In Carroll's masterpiece, Sleeping in Flame, what begins as a brooding, witty and bittersweet novel--think Paul Auster or Haruki Murakami--about a film actor and his desire for the beautiful and androgynous Maris York, has, by its end, traversed a world of shamans and sea monsters in an astonishing reworking of the Grimm tale "Rumpelstiltskin." In White Apples, his latest novel, gone is Carroll's distinctive, first-person narrative. He plunges us into the surreal almost immediately as Carroll's philandering bastard of a hero, Vincent Ettrich, discovers that he is dead and has come back to life, though he's not sure why; neither does he remember the events leading to his death. Things are further complicated when his great love, Isabelle, arrives from Vienna--Carroll's eternal city. Isabelle is a typical Carroll heroine--complex and absolutely enchanting. And she's pregnant, with Vincent's child. A further series of bizarre twists propel him on a courageous journey of earth-shattering importance, where the alignment of the cosmos is at stake. As usual, a parallel universe unravels as the story progresses; Carroll's novels become entwined in dream worlds, alien worlds and reincarnated lives, and Vincent's life acquires an epic, even heroic dimension.

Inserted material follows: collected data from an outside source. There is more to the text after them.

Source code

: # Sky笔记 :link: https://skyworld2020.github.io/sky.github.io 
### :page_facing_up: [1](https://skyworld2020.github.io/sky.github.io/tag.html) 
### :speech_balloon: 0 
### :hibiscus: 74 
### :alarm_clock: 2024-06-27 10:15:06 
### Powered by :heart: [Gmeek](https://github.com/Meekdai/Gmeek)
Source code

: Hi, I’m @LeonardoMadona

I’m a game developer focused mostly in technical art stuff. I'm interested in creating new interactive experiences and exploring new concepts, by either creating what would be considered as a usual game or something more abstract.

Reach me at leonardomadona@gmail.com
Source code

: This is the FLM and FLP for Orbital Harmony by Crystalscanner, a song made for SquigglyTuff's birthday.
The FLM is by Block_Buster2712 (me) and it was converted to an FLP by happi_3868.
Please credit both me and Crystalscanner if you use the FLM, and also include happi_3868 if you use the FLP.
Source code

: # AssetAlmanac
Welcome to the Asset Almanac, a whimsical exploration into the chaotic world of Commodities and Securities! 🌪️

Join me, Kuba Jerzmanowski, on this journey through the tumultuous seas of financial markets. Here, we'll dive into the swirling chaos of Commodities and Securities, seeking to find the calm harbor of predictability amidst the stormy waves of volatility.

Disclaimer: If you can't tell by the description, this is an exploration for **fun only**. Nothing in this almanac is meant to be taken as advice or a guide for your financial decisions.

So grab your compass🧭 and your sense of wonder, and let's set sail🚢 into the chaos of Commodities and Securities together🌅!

This is vintage Carroll: ingeniously plotted, richly metaphorical and metaphysical with a seditious and very witty take on reality. Magic is everywhere in his universe, a universe I'm very comfortable revisiting. The truth about Carroll is that he's a magic realist who plunders our unconscious for profound emotional truths. He's been compared to Calvino, Dostoyevsky and even Jim Carrey. A dear friend joked to me that if Carroll Latinized his name and titled his novels The Saucy Pantaloons of Alfredo García he would instantly find an American audience fond of literary exoticism.